The city of San Diego gained national notoriety with its billion-dollar pension deficit. KPBS reporter Alison St John surveyed the other 17 cities in the county, and found many cities are paying more of their annual budgets towards pensions than San Diego.
Christopher Bennett works in San Diego’s Central Library downtown. In spite of the talk of Cadillac public pensions, he says most city employees cannot expect a golden parachute at the end of their careers.
"I would consider myself to be at the top end of a large clerical pool of civil servants at the city, and those parachutes are not opening for us," says Bennett.
Bennett calculates his pension would be just over $20,000 a year after 20 years at the city. That’s 55 percent of his salary. He is more typical than some police and fire employees who will retire with guaranteed pensions of over $100,000.
But overall, the cost of covering these pensions is more than $150 million for the city of San Diego this year. Mayor Jerry Sanders focused on those payments in the State of the City speech.

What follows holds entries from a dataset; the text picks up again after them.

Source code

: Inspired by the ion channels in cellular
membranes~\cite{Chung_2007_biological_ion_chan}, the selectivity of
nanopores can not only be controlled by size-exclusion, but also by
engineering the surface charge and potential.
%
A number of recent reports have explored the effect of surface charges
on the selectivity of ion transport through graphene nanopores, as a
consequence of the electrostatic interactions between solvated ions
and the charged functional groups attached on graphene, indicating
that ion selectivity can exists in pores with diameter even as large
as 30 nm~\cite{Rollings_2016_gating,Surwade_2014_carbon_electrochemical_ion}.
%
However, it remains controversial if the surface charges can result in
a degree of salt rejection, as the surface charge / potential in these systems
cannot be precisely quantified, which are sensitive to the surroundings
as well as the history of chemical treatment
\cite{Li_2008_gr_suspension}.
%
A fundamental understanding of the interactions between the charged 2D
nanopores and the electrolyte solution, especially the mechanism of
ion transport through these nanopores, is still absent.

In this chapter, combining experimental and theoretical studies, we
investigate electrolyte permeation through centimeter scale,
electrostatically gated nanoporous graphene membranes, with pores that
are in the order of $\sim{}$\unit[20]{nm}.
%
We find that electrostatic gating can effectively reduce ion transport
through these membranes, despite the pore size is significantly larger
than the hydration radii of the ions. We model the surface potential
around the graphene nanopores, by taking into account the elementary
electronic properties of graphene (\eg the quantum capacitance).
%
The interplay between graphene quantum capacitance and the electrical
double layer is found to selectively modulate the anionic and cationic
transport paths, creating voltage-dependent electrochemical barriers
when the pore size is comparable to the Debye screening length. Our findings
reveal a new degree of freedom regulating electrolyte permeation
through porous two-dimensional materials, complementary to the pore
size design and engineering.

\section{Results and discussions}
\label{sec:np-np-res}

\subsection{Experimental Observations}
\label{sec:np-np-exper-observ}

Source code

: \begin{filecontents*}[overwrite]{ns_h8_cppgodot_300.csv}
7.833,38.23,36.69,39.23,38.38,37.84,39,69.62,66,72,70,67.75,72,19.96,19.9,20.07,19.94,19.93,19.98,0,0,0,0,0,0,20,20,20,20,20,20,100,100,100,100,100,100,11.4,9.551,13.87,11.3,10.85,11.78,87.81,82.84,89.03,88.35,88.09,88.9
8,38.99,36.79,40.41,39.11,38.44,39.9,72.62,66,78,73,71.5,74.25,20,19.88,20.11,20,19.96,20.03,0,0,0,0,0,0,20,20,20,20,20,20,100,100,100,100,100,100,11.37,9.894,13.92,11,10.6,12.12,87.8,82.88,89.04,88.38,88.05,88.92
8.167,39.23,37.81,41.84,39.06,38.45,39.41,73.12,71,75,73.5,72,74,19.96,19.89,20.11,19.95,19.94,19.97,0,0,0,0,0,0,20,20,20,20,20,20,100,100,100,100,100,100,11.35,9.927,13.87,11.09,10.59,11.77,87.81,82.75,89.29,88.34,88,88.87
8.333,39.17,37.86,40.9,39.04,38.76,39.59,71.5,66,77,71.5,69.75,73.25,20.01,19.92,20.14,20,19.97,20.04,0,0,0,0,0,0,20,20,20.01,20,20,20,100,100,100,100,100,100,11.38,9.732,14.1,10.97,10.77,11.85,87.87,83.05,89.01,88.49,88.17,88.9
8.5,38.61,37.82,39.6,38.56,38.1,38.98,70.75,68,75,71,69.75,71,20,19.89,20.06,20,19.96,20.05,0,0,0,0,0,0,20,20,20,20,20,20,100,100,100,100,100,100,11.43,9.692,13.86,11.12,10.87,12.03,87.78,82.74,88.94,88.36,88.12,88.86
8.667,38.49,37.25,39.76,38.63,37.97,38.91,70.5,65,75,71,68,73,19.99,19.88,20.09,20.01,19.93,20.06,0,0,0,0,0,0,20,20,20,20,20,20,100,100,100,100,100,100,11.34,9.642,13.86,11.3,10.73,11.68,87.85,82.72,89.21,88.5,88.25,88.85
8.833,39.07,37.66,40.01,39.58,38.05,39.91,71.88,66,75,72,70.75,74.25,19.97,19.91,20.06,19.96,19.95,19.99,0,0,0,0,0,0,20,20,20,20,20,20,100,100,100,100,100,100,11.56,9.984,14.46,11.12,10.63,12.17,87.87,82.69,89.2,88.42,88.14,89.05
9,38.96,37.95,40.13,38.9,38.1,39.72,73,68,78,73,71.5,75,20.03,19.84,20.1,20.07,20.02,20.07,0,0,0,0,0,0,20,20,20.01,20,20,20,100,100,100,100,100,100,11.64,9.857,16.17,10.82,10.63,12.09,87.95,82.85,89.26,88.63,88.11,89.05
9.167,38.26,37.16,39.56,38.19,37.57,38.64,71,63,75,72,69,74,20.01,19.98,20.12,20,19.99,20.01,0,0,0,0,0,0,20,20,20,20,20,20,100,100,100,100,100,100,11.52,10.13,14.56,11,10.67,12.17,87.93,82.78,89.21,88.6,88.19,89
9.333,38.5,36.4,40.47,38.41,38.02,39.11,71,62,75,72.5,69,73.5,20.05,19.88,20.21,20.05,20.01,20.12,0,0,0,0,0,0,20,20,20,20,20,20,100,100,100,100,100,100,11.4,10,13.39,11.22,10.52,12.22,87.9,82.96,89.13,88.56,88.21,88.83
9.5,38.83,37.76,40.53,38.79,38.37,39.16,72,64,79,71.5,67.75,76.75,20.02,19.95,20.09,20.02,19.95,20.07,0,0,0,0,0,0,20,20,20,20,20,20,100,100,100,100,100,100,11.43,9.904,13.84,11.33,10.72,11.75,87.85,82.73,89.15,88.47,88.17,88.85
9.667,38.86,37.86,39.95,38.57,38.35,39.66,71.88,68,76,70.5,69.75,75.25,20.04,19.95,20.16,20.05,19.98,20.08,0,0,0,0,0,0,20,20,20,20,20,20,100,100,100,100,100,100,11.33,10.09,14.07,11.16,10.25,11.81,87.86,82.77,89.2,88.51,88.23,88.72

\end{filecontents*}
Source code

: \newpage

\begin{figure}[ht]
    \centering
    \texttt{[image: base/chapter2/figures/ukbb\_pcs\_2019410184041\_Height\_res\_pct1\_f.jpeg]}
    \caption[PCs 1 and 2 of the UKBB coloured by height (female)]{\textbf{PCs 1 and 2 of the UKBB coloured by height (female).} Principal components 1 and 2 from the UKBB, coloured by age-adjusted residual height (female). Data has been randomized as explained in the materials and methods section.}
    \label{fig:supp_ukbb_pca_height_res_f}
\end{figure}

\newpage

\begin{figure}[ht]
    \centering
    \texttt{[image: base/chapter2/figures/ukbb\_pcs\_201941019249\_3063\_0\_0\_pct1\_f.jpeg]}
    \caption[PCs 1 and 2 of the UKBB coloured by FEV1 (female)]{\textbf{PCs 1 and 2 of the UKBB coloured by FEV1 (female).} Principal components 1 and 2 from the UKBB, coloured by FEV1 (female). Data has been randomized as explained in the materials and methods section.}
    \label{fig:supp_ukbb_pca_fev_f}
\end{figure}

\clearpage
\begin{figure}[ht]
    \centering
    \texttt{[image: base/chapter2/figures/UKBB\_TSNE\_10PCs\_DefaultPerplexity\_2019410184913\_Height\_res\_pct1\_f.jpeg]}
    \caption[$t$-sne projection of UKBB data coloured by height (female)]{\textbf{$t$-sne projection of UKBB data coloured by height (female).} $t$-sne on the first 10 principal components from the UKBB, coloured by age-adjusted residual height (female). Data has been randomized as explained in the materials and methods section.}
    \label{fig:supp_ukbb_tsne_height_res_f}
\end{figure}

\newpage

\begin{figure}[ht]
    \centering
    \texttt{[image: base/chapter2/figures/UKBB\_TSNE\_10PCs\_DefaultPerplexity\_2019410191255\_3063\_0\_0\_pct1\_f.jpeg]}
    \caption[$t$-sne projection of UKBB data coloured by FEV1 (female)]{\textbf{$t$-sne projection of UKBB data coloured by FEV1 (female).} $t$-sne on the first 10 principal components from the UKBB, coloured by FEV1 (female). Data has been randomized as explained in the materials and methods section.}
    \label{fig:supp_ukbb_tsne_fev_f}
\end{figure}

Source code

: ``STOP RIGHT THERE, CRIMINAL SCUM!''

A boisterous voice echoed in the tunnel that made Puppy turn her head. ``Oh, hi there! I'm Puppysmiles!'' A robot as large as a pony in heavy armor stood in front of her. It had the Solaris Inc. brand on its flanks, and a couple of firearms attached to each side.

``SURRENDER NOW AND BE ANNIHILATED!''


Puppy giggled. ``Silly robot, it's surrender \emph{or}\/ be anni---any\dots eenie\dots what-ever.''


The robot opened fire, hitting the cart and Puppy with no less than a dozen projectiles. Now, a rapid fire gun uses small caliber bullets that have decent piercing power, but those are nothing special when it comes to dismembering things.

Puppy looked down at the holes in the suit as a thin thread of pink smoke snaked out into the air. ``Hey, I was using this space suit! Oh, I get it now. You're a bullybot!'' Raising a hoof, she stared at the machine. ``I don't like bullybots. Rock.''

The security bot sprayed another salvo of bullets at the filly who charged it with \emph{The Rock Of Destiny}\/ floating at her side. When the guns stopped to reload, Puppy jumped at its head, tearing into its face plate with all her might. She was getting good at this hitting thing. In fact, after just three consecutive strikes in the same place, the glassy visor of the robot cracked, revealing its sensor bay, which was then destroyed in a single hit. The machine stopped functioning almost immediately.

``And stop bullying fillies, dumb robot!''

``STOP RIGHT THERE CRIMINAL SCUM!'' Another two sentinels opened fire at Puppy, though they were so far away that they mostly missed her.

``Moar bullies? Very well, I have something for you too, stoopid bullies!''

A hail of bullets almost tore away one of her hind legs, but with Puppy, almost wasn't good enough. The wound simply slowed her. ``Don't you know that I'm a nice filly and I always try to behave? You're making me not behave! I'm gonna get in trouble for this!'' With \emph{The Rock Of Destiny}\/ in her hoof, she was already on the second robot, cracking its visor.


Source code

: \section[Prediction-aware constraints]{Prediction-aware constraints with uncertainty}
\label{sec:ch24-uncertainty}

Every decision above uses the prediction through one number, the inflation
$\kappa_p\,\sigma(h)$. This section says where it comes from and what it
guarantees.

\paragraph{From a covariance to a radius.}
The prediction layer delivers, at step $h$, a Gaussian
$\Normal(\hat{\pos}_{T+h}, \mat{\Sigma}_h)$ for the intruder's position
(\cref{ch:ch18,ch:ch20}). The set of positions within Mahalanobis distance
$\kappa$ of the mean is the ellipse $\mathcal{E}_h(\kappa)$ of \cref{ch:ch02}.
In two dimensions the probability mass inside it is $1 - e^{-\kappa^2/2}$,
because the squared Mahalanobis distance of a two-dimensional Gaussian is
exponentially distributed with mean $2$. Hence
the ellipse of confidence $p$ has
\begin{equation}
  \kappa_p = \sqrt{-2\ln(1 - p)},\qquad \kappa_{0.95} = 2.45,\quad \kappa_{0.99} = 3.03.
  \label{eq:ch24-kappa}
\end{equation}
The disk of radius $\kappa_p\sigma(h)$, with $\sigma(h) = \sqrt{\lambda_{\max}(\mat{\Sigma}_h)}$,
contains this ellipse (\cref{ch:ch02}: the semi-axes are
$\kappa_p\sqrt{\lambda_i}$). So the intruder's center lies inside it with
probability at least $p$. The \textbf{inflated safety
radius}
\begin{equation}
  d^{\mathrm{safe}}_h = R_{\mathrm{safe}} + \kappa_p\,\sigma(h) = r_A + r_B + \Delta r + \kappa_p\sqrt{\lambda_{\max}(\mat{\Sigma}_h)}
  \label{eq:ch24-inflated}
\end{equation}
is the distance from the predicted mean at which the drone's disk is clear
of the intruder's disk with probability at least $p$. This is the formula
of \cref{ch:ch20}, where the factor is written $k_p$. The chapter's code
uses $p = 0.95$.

"Any discussion of our financial welfare begins inevitable with the ever- widening crater our annual contributions to the pension and benefit system makes in our budget each year," says Sanders.
"We belong to CALPERS, San Diego doesn’t, so we are told by CALPERS what our payments will be," she says.
This year, Chula Vista is paying about 17 percent of its General Fund to annual pension contributions and pay off pension obligation bonds. That’s significantly more than the 10 percent the City of San Diego is paying out of its General Fund for pensions.
In fact, almost all the cities with their own police forces pay a bigger share of their General Fund money for pensions than San Diego.
(To see how much your hometown spends on pensions, check out the charts on the left)
CALPERS is doing its best to protect cities from the wild swings on Wall Street. Ed Fong of CALPERS explains that when markets fall, pension payments go up, when they rise, payments go down.
"You actually had situations in the late 1990s and 2000 where many CALPERS employers, cities and counties, were paying nothing to CALPERS, because the rate had essentially dropped to zero," Fong says.
But now the markets are crashing, cities will be on the hook for millions of dollars to make up guaranteed pensions. In 2005, CALPERS adopted a so-called “rate smoothing” policy that means market fluctuations are spread out over a longer term.
Fong explains this is why the effects won't be felt immediately.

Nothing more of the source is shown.